DALLAS — Because of a little bit of wizardry, and a lot of lucky timing, I ended up a while back with a mortgage rate that is less than 2%.
That’s the great news.
But the downside is that for years, I have been squarely in the “lock-in”.
That’s the zone where even if you want to sell your house and move, the thought of giving up your low interest rate and buying another home at current mortgage rates is an absolute no.
Considering where mortgage rates have gone in the past couple of years, I will stay happily locked in. In fact, just throw away the key. However, I'm not the only one in the lock-in. You’ll remember before the pandemic that there were years when rates hovered unusually low.
Experts have surmised that one of the main reasons that the inventory of existing houses for sale has been so low in the last few years is that so many homeowners may have been comfy in their lock-in situations. They didn’t want to give up their relatively low rates and face the double threat of higher current mortgage rates and inflated home prices when it was time to relocate.
But several weeks ago, I shared that the market has changed drastically. We are now seeing much higher inventory levels and a supply of existing homes for sale. Which we haven’t seen since 2019 in the Houston market, 2013 in San Antonio, 2012 in D-FW, and back to 2011 in the Austin metro.
How Texas ranks
This may help to explain why: U.S. News & World Report looked at the average mortgage rate homeowners were paying versus the average rate they would pay if they sold their home and took out a new home loan to move to another residence.

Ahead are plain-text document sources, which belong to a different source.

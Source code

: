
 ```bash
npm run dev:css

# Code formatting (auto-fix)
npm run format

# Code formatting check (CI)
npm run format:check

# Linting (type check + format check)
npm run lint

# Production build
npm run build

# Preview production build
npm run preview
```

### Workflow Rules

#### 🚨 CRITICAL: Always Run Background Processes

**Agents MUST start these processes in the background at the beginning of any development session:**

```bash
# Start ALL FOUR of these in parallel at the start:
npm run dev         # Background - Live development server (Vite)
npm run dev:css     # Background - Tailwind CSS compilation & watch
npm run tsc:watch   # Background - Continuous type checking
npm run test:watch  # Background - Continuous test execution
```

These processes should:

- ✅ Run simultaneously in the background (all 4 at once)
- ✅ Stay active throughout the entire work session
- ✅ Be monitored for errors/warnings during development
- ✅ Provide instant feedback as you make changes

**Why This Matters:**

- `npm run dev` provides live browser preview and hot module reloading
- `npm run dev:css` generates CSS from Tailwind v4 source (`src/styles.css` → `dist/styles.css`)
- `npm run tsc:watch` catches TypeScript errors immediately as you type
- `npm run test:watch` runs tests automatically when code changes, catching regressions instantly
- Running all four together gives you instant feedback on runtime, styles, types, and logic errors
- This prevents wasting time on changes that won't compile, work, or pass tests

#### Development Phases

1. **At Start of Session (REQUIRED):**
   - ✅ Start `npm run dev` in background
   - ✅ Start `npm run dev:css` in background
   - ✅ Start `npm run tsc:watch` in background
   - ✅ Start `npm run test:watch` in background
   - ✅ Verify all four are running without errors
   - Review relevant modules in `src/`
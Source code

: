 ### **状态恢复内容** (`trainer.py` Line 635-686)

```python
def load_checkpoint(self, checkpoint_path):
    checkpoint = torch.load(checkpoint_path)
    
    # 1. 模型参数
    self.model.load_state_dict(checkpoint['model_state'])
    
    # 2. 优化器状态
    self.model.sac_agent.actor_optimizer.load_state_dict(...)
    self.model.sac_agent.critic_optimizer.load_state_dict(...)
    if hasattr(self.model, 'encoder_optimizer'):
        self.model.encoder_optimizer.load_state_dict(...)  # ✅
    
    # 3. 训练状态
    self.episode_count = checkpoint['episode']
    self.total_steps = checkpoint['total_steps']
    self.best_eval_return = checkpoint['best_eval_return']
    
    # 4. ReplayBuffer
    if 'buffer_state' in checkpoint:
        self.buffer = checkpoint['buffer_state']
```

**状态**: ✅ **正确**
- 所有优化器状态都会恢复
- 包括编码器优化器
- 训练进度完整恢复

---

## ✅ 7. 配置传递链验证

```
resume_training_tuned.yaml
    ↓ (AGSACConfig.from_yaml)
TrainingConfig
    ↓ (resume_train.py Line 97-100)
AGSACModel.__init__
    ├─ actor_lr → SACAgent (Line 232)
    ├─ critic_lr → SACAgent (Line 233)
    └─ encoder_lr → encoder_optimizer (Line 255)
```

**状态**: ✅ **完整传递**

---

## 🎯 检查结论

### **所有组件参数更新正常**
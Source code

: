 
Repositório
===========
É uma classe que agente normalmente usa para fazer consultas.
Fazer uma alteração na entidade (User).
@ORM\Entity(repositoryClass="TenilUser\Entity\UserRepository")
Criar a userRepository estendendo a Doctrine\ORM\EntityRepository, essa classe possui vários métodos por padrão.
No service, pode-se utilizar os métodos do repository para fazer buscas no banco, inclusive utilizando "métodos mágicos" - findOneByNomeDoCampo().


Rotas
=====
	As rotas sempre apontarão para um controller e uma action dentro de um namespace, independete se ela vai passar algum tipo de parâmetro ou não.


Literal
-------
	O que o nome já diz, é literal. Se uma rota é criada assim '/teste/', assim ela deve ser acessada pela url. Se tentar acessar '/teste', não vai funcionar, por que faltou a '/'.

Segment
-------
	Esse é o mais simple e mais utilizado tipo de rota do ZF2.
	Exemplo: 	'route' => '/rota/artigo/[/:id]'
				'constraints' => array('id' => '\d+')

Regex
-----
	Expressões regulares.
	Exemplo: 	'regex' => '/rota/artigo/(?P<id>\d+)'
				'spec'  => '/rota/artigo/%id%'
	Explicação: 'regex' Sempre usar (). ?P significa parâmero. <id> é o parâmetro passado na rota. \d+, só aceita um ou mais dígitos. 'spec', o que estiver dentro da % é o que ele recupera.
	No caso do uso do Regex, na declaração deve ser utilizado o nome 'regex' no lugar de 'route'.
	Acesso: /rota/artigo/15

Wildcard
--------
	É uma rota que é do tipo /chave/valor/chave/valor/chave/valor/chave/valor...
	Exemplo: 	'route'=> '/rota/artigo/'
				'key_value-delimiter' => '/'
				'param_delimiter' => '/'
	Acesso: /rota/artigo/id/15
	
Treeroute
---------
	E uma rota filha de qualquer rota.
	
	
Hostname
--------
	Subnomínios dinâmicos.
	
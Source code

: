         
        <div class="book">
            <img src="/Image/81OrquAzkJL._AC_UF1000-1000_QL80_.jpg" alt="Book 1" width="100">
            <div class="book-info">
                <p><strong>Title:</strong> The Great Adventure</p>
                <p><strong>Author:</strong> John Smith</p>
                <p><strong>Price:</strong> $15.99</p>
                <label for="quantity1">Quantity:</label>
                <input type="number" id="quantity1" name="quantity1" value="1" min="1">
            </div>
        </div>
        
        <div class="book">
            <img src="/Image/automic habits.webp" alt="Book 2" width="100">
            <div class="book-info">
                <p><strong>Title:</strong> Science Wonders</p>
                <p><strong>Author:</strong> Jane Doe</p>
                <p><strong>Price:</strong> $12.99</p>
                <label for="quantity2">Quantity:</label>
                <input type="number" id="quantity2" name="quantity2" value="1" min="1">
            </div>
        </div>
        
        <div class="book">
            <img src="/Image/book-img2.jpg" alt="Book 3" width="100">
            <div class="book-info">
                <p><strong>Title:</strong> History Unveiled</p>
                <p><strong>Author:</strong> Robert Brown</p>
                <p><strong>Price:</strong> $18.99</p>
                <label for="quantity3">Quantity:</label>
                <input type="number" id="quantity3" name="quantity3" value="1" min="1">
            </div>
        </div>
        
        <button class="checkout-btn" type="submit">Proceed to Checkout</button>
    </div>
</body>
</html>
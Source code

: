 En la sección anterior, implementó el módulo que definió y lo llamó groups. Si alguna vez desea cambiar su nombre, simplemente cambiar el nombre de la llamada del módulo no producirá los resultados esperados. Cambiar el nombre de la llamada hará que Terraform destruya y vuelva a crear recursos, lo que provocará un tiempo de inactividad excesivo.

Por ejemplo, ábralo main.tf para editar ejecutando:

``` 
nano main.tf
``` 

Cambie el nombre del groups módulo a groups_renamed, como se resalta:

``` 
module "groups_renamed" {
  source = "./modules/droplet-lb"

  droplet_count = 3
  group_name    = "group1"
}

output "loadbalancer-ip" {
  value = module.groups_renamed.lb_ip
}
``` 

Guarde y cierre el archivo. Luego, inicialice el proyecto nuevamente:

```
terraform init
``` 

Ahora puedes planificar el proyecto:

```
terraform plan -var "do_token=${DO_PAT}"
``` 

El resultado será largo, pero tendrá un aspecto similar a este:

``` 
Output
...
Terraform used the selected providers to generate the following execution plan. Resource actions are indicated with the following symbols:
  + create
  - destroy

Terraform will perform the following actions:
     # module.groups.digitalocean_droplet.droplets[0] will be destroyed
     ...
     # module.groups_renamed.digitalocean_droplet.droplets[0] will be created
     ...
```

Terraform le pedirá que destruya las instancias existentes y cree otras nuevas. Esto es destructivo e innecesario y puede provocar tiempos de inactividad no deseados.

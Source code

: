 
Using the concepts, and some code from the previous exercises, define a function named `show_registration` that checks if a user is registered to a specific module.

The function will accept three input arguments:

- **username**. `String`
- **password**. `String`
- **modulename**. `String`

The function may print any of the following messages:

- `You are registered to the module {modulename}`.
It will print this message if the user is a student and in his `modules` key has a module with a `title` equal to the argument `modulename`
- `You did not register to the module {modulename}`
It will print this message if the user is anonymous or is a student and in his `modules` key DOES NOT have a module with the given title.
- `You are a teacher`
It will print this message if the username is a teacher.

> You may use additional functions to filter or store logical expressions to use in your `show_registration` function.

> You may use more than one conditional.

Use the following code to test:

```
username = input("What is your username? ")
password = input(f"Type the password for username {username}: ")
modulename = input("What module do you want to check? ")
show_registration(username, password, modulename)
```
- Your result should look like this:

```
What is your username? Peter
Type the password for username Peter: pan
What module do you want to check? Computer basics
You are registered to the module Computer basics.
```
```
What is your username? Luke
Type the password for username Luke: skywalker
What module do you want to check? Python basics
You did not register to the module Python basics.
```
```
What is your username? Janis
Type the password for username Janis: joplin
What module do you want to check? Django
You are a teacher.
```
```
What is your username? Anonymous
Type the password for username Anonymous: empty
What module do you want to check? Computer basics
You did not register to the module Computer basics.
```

On average, they found Texans are currently paying among the highest mortgage rates in the country. But they discovered that relative to other states, Texans have access to the lowest rates in the U.S. for new mortgages.
Because of that, they determined that Texas has the “narrowest mortgage rate lock-in gap” of any state. They figured if you had the average mortgage rate for Texas homeowners and you decided to sell your house and buy another home at the average new loan rate offered in Texas, you’d pay 2.55% points more.
On the average loan, realtor.com figures that would cost you about $340 extra per month. Yes, that is more, but not as much more as they found in other states when a homeowner with the existing average rate sells and then buys another place at the average current mortgage rate.
Have you thought of 'going bare'?
Now after you pay all that money for a home, have you ever thought about going bare?
Before you answer, I’m talking about the idea of stripping off your homeowner insurance coverage and just risking it. It’s commonly called ‘going bare’.
Stats based on 2021 data showed 7.4% of homeowners were insurance-less. Now a newer survey says the pandemic, and the soaring insurance premiums that followed it, have made that number much higher.
The Insurance Information Institute says they teamed up with Munich Re and, “Conducted a national consumer survey last year which indicated 12% of U.S. homeowners don’t have property insurance”. That would be a lot of people making a very risky and potentially expensive decision.
Typically if you have a mortgage, the lender will insist that you have a homeowner insurance policy. The state of Texas doesn’t require it, but still acknowledges that it “makes sense”.
If you are thinking of ‘going bare’, you should probably take a look first at the fourth chart in this NOAA report laying out that Texas has gone from having more than $14 billion in natural disasters in the 1980s to 62 in the decade of the 2010s to 55 of them just in the last five years.
Additionally, the Insurance Information Institute reports that the overall average home property damage claim paid by insurance in recent years was $15,570. They add that the average payout for home fire and lightning claims in particular was $83,991. Going bare can be a lot to bear.